┌──

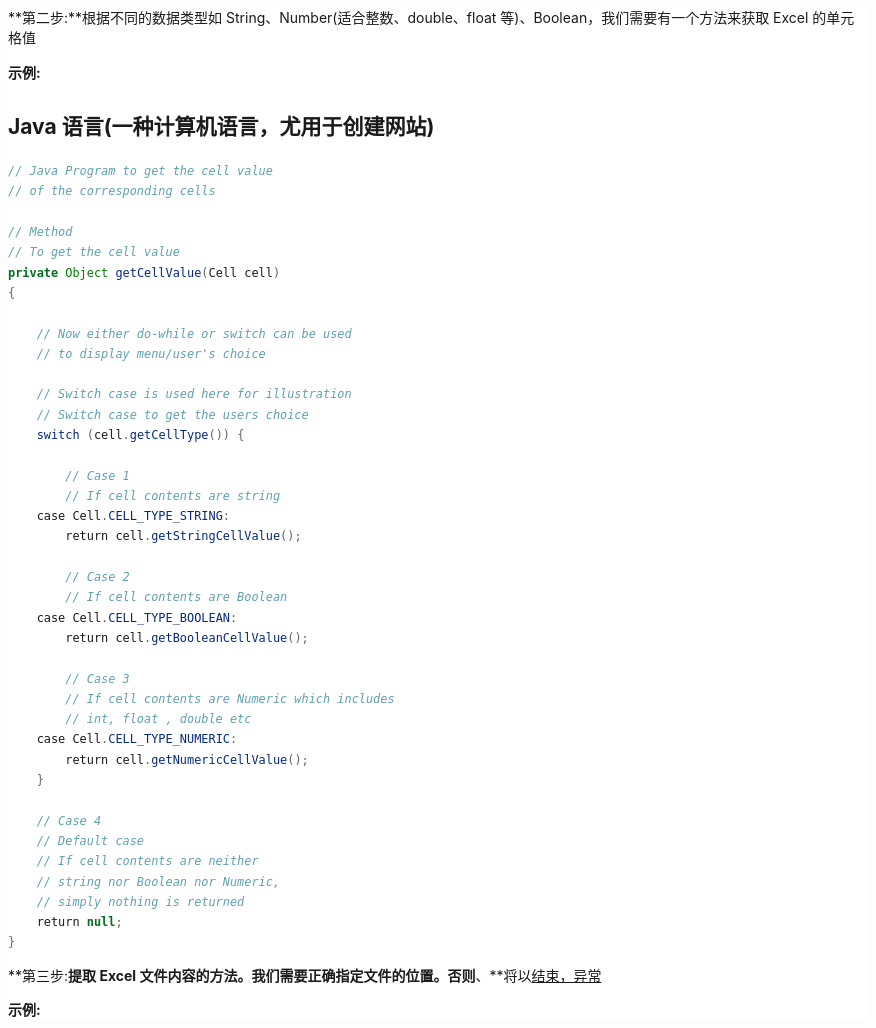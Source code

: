 **第二步:**根据不同的数据类型如 String、Number(适合整数、double、float 等)、Boolean，我们需要有一个方法来获取 Excel 的单元格值

**示例:**

## Java 语言(一种计算机语言，尤用于创建网站)

```java
// Java Program to get the cell value
// of the corresponding cells

// Method
// To get the cell value
private Object getCellValue(Cell cell)
{

    // Now either do-while or switch can be used
    // to display menu/user's choice

    // Switch case is used here for illustration
    // Switch case to get the users choice
    switch (cell.getCellType()) {

        // Case 1
        // If cell contents are string
    case Cell.CELL_TYPE_STRING:
        return cell.getStringCellValue();

        // Case 2
        // If cell contents are Boolean
    case Cell.CELL_TYPE_BOOLEAN:
        return cell.getBooleanCellValue();

        // Case 3
        // If cell contents are Numeric which includes
        // int, float , double etc
    case Cell.CELL_TYPE_NUMERIC:
        return cell.getNumericCellValue();
    }

    // Case 4
    // Default case
    // If cell contents are neither
    // string nor Boolean nor Numeric,
    // simply nothing is returned
    return null;
}
```

**第三步:**提取 Excel 文件内容的方法。我们需要正确指定文件的位置。否则**、**将以[结束，异常](https://www.geeksforgeeks.org/scanner-ioexception-method-in-java-with-examples/)

**示例:**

└──

The response has to be an exact copy of all the data, pictures excluded.

Source code

: **第二步:**根据不同的数据类型如 String、Number(适合整数、double、float 等)、Boolean，我们需要有一个方法来获取 Excel 的单元格值

**示例:**

## Java 语言(一种计算机语言，尤用于创建网站)

```java
// Java Program to get the cell value
// of the corresponding cells

// Method
// To get the cell value
private Object getCellValue(Cell cell)
{

    // Now either do-while or switch can be used
    // to display menu/user's choice

    // Switch case is used here for illustration
    // Switch case to get the users choice
    switch (cell.getCellType()) {

        // Case 1
        // If cell contents are string
    case Cell.CELL_TYPE_STRING:
        return cell.getStringCellValue();

        // Case 2
        // If cell contents are Boolean
    case Cell.CELL_TYPE_BOOLEAN:
        return cell.getBooleanCellValue();

        // Case 3
        // If cell contents are Numeric which includes
        // int, float , double etc
    case Cell.CELL_TYPE_NUMERIC:
        return cell.getNumericCellValue();
    }

    // Case 4
    // Default case
    // If cell contents are neither
    // string nor Boolean nor Numeric,
    // simply nothing is returned
    return null;
}
```

**第三步:**提取 Excel 文件内容的方法。我们需要正确指定文件的位置。否则**、**将以[结束，异常](https://www.geeksforgeeks.org/scanner-ioexception-method-in-java-with-examples/)

**示例:**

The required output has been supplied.